Aside from the two big glitches that made this game completely unplayable for me, I still didn’t really enjoy it otherwise. Planting crops and growing stuff worked alright. But only the watering can and hoe had any guide for which square on the ground they were targeting. Also, trying to target anything properly seemed like you had to be at a very specific angle to do so. When I would walk right up to doors they wouldn’t activate very easily, neither to let me open them nor to get the being locked notice. I would have to move my character around a bit and come at them not quite right up front and be at the perfect angle. Not only that, but planting seeds doesn’t even have a targeting square, you kind of just hit the tool button as you walk around the dirt you used the hoe on and hope your seeds plant in the spot you want. One more issue I had was that I couldn’t cycle through the calendar and check the dates on the calendar page of the menu. It seemed there was no way to do anything with that menu, the only thing viewable is when the next festival is. I couldn’t figure out a way to physically move a cursor across the dates.

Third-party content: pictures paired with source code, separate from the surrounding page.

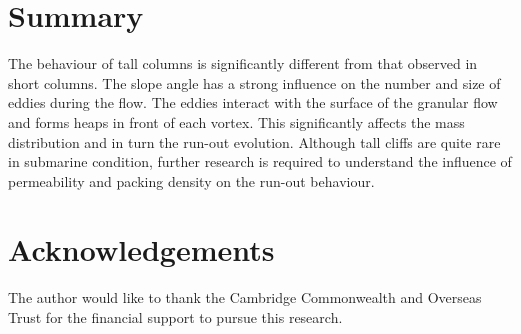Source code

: \documentclass[epj,twocolumn]{webofc}
\begin{document}
\section{Summary}
The behaviour of tall columns is significantly different from that observed in 
short columns. The slope angle has a strong influence on the number 
and size of eddies during the flow. The eddies interact with the surface of the 
granular flow and forms heaps in front of each vortex. This significantly 
affects the mass distribution and in turn the run-out evolution. Although tall 
cliffs are quite rare in submarine condition, further research is
required to understand the influence of permeability and packing density
on the run-out behaviour.




\section*{Acknowledgements}
The author would like to thank the Cambridge Commonwealth and Overseas Trust
for the financial support to pursue this research.

%
% 
%
%
 
\end{document}
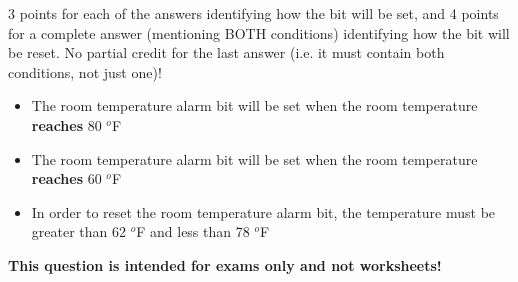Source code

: 
3 points for each of the answers identifying how the bit will be set, and 4 points for a complete answer (mentioning BOTH conditions) identifying how the bit will be reset.  No partial credit for the last answer (i.e. it must contain both conditions, not just one)!

\begin{itemize}
\item{} The room temperature alarm bit will be set when the room temperature {\bf reaches} 80 $^{o}$F
\vskip 10pt
\item{} The room temperature alarm bit will be set when the room temperature {\bf reaches} 60 $^{o}$F
\vskip 10pt
\item{} In order to reset the room temperature alarm bit, the temperature must be greater than 62 $^{o}$F and less than 78 $^{o}$F
\end{itemize}







{\bf This question is intended for exams only and not worksheets!}



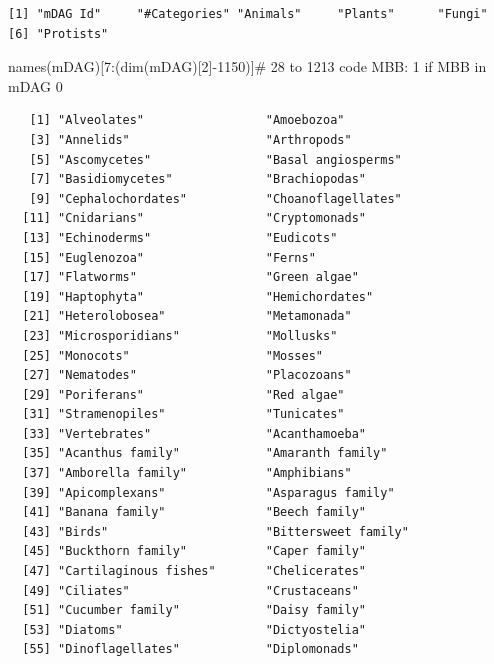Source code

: \documentclass[
  letterpaper,
  DIV=11,
  numbers=noendperiod]{scrreprt}
\newenvironment{Shaded}{\begin{snugshade}}{\end{snugshade}}
\newcommand{\CommentTok}[1]{\textcolor[rgb]{0.37,0.37,0.37}{#1}}
\newcommand{\DecValTok}[1]{\textcolor[rgb]{0.68,0.00,0.00}{#1}}
\newcommand{\FunctionTok}[1]{\textcolor[rgb]{0.28,0.35,0.67}{#1}}
\newcommand{\NormalTok}[1]{\textcolor[rgb]{0.00,0.23,0.31}{#1}}
\newcommand{\SpecialCharTok}[1]{\textcolor[rgb]{0.37,0.37,0.37}{#1}}
\begin{document}
\begin{verbatim}
[1] "mDAG Id"     "#Categories" "Animals"     "Plants"      "Fungi"      
[6] "Protists"   
\end{verbatim}

\begin{Shaded}
\begin{Highlighting}[]
\FunctionTok{names}\NormalTok{(mDAG)[}\DecValTok{7}\SpecialCharTok{:}\NormalTok{(}\FunctionTok{dim}\NormalTok{(mDAG)[}\DecValTok{2}\NormalTok{]}\SpecialCharTok{{-}}\DecValTok{1150}\NormalTok{)]}\CommentTok{\# 28 to 1213  code MBB: 1 if MBB in mDAG 0 }
\end{Highlighting}
\end{Shaded}

\begin{verbatim}
   [1] "Alveolates"                 "Amoebozoa"                 
   [3] "Annelids"                   "Arthropods"                
   [5] "Ascomycetes"                "Basal angiosperms"         
   [7] "Basidiomycetes"             "Brachiopodas"              
   [9] "Cephalochordates"           "Choanoflagellates"         
  [11] "Cnidarians"                 "Cryptomonads"              
  [13] "Echinoderms"                "Eudicots"                  
  [15] "Euglenozoa"                 "Ferns"                     
  [17] "Flatworms"                  "Green algae"               
  [19] "Haptophyta"                 "Hemichordates"             
  [21] "Heterolobosea"              "Metamonada"                
  [23] "Microsporidians"            "Mollusks"                  
  [25] "Monocots"                   "Mosses"                    
  [27] "Nematodes"                  "Placozoans"                
  [29] "Poriferans"                 "Red algae"                 
  [31] "Stramenopiles"              "Tunicates"                 
  [33] "Vertebrates"                "Acanthamoeba"              
  [35] "Acanthus family"            "Amaranth family"           
  [37] "Amborella family"           "Amphibians"                
  [39] "Apicomplexans"              "Asparagus family"          
  [41] "Banana family"              "Beech family"              
  [43] "Birds"                      "Bittersweet family"        
  [45] "Buckthorn family"           "Caper family"              
  [47] "Cartilaginous fishes"       "Chelicerates"              
  [49] "Ciliates"                   "Crustaceans"               
  [51] "Cucumber family"            "Daisy family"              
  [53] "Diatoms"                    "Dictyostelia"              
  [55] "Dinoflagellates"            "Diplomonads"               

\end{verbatim}
\end{document}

I truly went into this thinking it would be a fun farming game for fall. Even after I was disappointed and regretted asking for it in those first 20 minutes of gameplay, I still thought I could at least get through a full game year and then make my judgments after I gave it a shot. Unfortunately, the main two glitches in this game made it the most frustrating, impossible disaster I have ever reviewed. Now, I wanted to give the developers the benefit of the doubt, but then I went and looked up how long the game had been in Early Access on Steam. This game came out as an Early Access title in early 2017 and now over seven years later it’s finally received a full retail release, and they’re charging $29.99 for brand new console versions of the game. Sure, they may fix these issues later and it can become a game worth playing. Truthfully, I loved the atmosphere and I thought Orange Season was a very attractive game visually. I also had fun with the fishing gameplay. But the fact that after seven years of testing and polishing, this is the game they’re charging 30 bucks for, is utterly ridiculous. I refuse to waste anymore time giving this game and the developers the benefit of the doubt and I cannot recommend Orange Season whatsoever. I believe fans of cozy games or farming sims specifically are better off spending their money elsewhere.